▸ Items from a data source
------------------------------------------------------------------------

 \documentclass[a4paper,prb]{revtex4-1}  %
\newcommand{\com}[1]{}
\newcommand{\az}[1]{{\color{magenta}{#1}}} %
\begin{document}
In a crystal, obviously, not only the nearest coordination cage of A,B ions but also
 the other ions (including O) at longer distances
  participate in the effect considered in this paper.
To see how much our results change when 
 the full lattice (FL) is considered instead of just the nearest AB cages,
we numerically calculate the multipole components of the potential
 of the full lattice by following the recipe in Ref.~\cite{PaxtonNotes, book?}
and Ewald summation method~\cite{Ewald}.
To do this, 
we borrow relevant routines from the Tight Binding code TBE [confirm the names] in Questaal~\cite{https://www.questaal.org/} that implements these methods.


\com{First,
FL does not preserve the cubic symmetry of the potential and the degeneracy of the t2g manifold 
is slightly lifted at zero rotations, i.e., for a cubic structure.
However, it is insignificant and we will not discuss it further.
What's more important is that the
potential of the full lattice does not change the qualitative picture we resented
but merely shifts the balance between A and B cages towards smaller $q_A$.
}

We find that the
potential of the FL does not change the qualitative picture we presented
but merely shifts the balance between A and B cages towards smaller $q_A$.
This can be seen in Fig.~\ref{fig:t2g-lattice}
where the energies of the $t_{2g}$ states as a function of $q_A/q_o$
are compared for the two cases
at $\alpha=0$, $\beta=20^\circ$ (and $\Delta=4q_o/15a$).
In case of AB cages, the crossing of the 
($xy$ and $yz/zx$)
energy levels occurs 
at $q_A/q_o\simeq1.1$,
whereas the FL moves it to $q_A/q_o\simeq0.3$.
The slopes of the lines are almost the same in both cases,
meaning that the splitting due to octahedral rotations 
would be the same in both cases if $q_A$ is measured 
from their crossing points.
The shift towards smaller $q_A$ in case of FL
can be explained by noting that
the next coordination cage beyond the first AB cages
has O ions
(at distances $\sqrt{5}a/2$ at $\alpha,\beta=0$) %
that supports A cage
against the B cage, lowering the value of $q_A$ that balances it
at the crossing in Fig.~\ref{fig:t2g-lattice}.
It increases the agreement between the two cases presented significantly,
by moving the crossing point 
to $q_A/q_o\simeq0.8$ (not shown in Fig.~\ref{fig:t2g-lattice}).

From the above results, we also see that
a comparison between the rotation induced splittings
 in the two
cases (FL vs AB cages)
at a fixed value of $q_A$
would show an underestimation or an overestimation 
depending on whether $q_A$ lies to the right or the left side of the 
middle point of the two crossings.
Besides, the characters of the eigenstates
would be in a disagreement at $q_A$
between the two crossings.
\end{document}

------------------------------------------------------------------------

▸ Problem details
Set every record down word for word, omitting none.

▸ Exercise output
 \documentclass[a4paper,prb]{revtex4-1}  %
\newcommand{\com}[1]{}
\newcommand{\az}[1]{{\color{magenta}{#1}}} %
\begin{document}
In a crystal, obviously, not only the nearest coordination cage of A,B ions but also
 the other ions (including O) at longer distances
  participate in the effect considered in this paper.
To see how much our results change when 
 the full lattice (FL) is considered instead of just the nearest AB cages,
we numerically calculate the multipole components of the potential
 of the full lattice by following the recipe in Ref.~\cite{PaxtonNotes, book?}
and Ewald summation method~\cite{Ewald}.
To do this, 
we borrow relevant routines from the Tight Binding code TBE [confirm the names] in Questaal~\cite{https://www.questaal.org/} that implements these methods.


\com{First,
FL does not preserve the cubic symmetry of the potential and the degeneracy of the t2g manifold 
is slightly lifted at zero rotations, i.e., for a cubic structure.
However, it is insignificant and we will not discuss it further.
What's more important is that the
potential of the full lattice does not change the qualitative picture we resented
but merely shifts the balance between A and B cages towards smaller $q_A$.
}

We find that the
potential of the FL does not change the qualitative picture we presented
but merely shifts the balance between A and B cages towards smaller $q_A$.
This can be seen in Fig.~\ref{fig:t2g-lattice}
where the energies of the $t_{2g}$ states as a function of $q_A/q_o$
are compared for the two cases
at $\alpha=0$, $\beta=20^\circ$ (and $\Delta=4q_o/15a$).
In case of AB cages, the crossing of the 
($xy$ and $yz/zx$)
energy levels occurs 
at $q_A/q_o\simeq1.1$,
whereas the FL moves it to $q_A/q_o\simeq0.3$.
The slopes of the lines are almost the same in both cases,
meaning that the splitting due to octahedral rotations 
would be the same in both cases if $q_A$ is measured 
from their crossing points.
The shift towards smaller $q_A$ in case of FL
can be explained by noting that
the next coordination cage beyond the first AB cages
has O ions
(at distances $\sqrt{5}a/2$ at $\alpha,\beta=0$) %
that supports A cage
against the B cage, lowering the value of $q_A$ that balances it
at the crossing in Fig.~\ref{fig:t2g-lattice}.
It increases the agreement between the two cases presented significantly,
by moving the crossing point 
to $q_A/q_o\simeq0.8$ (not shown in Fig.~\ref{fig:t2g-lattice}).

From the above results, we also see that
a comparison between the rotation induced splittings
 in the two
cases (FL vs AB cages)
at a fixed value of $q_A$
would show an underestimation or an overestimation 
depending on whether $q_A$ lies to the right or the left side of the 
middle point of the two crossings.
Besides, the characters of the eigenstates
would be in a disagreement at $q_A$
between the two crossings.
\end{document}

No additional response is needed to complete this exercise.